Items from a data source

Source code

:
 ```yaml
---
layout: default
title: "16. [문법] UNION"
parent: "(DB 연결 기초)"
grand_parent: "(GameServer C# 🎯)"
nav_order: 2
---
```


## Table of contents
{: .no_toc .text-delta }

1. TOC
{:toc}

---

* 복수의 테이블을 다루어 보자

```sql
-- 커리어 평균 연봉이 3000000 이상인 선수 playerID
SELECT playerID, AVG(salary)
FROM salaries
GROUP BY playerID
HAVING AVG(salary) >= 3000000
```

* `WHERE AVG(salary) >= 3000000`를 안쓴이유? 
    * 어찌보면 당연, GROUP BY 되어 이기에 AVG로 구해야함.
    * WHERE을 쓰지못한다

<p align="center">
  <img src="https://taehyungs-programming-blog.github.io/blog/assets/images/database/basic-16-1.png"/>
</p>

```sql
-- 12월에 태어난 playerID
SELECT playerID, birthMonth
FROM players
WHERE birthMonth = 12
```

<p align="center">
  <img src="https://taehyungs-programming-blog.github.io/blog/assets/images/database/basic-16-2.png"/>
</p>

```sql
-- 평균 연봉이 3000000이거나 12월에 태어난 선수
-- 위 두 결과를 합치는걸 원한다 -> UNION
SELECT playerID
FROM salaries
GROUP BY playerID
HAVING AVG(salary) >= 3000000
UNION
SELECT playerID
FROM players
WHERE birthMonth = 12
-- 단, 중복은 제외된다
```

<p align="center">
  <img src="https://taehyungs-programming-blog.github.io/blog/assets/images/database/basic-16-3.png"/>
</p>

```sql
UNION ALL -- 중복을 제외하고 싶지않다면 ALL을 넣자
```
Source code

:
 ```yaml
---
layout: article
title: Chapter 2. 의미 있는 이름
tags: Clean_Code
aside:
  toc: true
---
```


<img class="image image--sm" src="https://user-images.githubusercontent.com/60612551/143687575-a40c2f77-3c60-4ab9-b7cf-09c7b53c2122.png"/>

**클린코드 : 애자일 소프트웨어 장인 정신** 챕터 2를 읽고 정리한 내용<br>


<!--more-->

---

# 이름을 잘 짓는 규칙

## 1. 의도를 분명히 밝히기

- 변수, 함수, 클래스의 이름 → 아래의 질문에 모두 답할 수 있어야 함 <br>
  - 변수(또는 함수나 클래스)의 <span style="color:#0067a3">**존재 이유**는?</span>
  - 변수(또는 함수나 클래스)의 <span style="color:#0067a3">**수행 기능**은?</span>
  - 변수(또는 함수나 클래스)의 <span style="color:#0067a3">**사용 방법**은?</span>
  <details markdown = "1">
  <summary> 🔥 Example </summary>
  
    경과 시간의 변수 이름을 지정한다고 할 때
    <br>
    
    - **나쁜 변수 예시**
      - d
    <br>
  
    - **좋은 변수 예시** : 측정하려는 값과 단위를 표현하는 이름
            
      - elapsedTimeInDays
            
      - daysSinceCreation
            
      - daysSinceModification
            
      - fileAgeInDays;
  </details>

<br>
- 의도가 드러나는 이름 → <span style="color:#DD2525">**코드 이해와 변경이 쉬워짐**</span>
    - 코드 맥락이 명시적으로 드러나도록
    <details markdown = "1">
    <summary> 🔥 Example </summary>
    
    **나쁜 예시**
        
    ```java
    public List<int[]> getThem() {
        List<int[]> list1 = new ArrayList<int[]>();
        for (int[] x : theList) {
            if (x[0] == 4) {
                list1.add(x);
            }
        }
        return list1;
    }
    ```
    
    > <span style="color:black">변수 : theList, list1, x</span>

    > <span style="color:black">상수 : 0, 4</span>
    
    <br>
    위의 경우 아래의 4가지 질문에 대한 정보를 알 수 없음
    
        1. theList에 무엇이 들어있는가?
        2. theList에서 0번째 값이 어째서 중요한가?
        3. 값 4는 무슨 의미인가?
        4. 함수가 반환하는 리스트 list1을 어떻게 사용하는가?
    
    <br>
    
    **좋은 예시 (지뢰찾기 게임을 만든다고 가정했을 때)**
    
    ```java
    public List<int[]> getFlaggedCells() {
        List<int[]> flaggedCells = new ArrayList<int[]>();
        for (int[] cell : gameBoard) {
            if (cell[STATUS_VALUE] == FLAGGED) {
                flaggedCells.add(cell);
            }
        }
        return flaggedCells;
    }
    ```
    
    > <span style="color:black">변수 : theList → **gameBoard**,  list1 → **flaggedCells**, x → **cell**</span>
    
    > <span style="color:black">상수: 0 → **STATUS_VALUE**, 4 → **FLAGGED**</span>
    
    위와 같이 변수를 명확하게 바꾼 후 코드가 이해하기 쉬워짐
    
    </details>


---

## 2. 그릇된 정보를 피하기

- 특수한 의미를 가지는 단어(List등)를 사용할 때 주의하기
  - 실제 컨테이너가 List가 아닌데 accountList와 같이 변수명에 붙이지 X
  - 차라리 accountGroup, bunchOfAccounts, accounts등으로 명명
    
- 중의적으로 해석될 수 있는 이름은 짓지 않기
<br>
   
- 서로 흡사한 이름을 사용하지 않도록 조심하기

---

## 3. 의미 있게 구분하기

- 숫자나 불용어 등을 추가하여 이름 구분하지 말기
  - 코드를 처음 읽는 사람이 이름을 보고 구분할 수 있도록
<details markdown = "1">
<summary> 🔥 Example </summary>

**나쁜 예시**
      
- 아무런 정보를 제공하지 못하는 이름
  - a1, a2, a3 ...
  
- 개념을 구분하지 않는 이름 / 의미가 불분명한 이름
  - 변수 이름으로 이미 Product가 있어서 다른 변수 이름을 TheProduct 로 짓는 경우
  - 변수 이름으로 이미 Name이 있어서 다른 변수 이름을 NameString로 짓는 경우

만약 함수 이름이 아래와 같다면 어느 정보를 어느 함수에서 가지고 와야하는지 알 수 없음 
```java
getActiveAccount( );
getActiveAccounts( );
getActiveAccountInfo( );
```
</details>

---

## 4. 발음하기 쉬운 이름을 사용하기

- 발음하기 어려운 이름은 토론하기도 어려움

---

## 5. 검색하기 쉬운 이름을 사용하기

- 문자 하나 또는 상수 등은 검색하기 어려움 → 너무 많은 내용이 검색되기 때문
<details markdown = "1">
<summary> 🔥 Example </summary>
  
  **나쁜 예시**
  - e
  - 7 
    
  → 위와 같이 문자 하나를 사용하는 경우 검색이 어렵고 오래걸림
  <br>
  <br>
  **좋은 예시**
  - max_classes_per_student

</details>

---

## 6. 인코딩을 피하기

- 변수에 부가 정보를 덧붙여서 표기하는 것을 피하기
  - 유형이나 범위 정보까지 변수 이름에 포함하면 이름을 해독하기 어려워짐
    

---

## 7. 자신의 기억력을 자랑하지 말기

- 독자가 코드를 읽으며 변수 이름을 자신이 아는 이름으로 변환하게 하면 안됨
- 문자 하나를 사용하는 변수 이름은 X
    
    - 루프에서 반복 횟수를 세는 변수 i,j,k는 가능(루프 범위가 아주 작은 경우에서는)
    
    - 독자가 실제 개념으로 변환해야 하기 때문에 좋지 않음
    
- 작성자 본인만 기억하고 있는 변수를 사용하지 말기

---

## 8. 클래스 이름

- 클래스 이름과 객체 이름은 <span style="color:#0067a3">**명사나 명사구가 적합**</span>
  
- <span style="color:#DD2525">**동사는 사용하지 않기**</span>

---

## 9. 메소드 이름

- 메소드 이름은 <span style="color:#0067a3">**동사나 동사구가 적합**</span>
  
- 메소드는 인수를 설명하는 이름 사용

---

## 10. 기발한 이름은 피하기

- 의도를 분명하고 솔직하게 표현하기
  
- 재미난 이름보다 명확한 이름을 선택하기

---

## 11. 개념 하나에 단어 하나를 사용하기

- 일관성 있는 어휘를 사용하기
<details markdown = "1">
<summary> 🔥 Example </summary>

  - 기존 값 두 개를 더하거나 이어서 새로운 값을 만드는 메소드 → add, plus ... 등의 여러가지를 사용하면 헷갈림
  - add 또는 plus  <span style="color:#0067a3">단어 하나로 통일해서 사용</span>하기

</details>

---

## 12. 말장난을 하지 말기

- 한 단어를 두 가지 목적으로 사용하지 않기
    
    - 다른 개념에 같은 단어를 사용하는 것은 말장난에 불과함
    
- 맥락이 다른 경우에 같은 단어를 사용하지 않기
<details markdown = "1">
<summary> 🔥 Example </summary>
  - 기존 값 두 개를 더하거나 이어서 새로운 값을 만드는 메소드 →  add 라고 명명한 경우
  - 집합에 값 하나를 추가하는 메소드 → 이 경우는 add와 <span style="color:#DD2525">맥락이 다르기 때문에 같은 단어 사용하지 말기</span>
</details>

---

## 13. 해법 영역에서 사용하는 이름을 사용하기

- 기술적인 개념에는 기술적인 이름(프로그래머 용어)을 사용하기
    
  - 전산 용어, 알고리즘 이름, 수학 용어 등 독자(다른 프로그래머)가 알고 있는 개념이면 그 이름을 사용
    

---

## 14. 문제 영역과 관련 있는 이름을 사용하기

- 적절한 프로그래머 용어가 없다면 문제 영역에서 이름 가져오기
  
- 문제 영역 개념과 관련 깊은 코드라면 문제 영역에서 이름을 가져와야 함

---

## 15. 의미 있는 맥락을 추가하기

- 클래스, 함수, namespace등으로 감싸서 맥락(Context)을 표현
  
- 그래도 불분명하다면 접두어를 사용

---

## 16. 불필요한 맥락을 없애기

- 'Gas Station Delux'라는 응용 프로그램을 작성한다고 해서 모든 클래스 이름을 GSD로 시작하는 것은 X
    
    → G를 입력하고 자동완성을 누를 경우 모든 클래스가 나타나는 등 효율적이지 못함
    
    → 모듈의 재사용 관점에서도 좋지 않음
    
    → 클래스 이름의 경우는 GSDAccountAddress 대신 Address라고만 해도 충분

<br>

Exercise requirements: Copy each line of the records that contains the word "사용하기".

Answer space:
## 4. 발음하기 쉬운 이름을 사용하기
## 5. 검색하기 쉬운 이름을 사용하기
## 11. 개념 하나에 단어 하나를 사용하기
- 일관성 있는 어휘를 사용하기
## 13. 해법 영역에서 사용하는 이름을 사용하기
- 기술적인 개념에는 기술적인 이름(프로그래머 용어)을 사용하기
## 14. 문제 영역과 관련 있는 이름을 사용하기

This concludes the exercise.